Rating: 3 Stars
Published: March 2015
Genre: Young Adult // Thriller
“His hand feels nice – familiar and yet totally new, like hearing a song you only dimly remember.”
Nick, short for Nicole, and her little sister, Dara, were always close growing up. But ever since a car accident when Nicole was driving, their relationship hasn’t been the same. Between their parents divorcing, Nick & Dara not speaking, and their best friend Parker being distant, everything is happening at once and it’s just too much. Their mom makes Nick get a job over the summer at an amusement park which helps her and Parker to reconnect. But when a little girl goes missing, the whole town is obsessed with what happened. Then the night of Dara’s birthday, she disappears, too. Nick is certain the disappearances are connected, but will she find out how in time?
“That’s the thing about Dara and me: we’re both similar and worlds apart. Like the sun and the moon, or a starfish and a star: related, sure, but at the same time totally and completely different. And Dara’s always the one doing the shining.”

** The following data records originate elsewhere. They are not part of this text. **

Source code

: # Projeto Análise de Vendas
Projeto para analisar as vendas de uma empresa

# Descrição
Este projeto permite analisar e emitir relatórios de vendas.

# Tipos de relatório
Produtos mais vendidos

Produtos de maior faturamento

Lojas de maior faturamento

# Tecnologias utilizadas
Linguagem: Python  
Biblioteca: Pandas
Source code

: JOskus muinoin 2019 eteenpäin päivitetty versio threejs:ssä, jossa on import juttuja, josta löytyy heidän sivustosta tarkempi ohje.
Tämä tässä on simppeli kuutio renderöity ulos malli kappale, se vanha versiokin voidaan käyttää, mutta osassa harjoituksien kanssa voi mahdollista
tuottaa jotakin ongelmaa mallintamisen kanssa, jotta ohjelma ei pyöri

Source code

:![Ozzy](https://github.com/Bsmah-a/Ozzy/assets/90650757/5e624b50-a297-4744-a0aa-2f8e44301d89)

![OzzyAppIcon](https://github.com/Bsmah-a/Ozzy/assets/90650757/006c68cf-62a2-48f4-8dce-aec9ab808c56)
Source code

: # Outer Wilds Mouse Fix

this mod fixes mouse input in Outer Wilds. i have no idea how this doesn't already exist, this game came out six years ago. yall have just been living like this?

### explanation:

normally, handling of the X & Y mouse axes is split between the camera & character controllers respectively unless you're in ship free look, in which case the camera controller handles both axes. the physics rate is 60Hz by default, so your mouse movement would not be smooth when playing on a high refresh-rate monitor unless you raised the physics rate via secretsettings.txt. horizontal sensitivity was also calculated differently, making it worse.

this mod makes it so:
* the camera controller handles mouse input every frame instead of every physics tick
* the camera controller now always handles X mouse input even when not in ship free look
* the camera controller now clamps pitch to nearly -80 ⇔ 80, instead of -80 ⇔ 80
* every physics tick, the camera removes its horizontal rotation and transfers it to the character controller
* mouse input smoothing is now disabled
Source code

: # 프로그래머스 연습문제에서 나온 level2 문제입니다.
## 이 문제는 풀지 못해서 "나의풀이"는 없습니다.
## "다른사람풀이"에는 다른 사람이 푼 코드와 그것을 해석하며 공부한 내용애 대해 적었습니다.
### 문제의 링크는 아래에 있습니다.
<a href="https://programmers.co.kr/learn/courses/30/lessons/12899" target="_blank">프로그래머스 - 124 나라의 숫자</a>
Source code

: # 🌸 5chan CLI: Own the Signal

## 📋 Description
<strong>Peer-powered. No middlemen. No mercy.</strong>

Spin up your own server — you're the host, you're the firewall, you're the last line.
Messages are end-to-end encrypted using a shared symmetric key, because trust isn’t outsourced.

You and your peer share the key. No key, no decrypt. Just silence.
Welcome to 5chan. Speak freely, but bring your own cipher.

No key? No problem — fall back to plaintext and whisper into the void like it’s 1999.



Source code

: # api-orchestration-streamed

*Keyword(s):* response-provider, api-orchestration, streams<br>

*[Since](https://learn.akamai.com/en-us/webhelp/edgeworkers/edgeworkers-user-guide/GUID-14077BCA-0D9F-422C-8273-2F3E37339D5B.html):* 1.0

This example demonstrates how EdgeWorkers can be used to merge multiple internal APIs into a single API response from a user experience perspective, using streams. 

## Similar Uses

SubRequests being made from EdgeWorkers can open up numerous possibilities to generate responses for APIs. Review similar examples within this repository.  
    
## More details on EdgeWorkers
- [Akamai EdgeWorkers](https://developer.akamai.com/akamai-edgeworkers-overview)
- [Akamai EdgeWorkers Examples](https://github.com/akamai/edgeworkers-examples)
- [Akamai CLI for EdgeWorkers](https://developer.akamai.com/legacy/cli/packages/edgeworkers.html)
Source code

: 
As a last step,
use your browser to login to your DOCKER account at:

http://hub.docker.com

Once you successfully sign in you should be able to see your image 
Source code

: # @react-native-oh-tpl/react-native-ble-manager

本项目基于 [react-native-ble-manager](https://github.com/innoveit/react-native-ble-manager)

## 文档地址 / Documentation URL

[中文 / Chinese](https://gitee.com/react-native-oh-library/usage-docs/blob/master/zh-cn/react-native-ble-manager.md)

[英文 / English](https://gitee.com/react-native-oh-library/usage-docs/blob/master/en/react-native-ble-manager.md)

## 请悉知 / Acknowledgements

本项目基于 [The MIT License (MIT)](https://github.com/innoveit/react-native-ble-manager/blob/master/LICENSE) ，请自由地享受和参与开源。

I wanted to like this a lot more than I actually did. I love Lauren Oliver’s writing. I really do. I think it was a really compelling story. I was totally absorbed in reading it. But I had essentially already read this same premise twice in the last 3 months so it didn’t pack as much of a punch as I really wanted it to. I just wasn’t surprised. I was shocked. I didn’t have ah-ha! moment. I wish I had read this one before the others. Because I liked this one best. But honestly, the twist is just too common nowadays that it wasn’t as surprising. I guessed what happened and I was disappointed to find out I was right.
I liked that it was set in MA because that’s where I’m from so that made me happy. I could also relate to the amusement park aspect because I’m currently working at one as well- though mine is a lot more famous.
“Still more people are arriving: so many people, it makes you wonder how all of them could exist, how there can be so many individual lives and stories and needs and disappointments.”
I think the psychological aspect of this storyline is really interesting. I wish there was more talk about it though instead of just the snippets at the end. There are some plot holes because of the twist, I think. Some things that stick out weird in my mind when I look back. I’ll need to read it again for sure, though. There was a lot more that could have been written. A lot more of the “Before” parts.
Some of the time jumping was a little confusing but I eventually caught on. I had to look back a bunch of times just to make sure I was keeping everything straight. That was a little annoying but nothing I couldn’t handle. I’m just glad I had a hard copy of this book or it would have been very frustrating on Kindle!
Lauren is very quotable. I found myself relating to a lot of what she wrote.
“I don’t know which is worse: that I’m home and so much is different, or that I’m home and so much feels the same.”
“There’s something backward about living in a place so obsessed with the past; it’s like everyone’s given up on the idea of a future.”
I will still read new Lauren Oliver books. I still think she’s a fantastic writer. But since this feels like nothing new, at least not really, I’ll stick with loving Panic.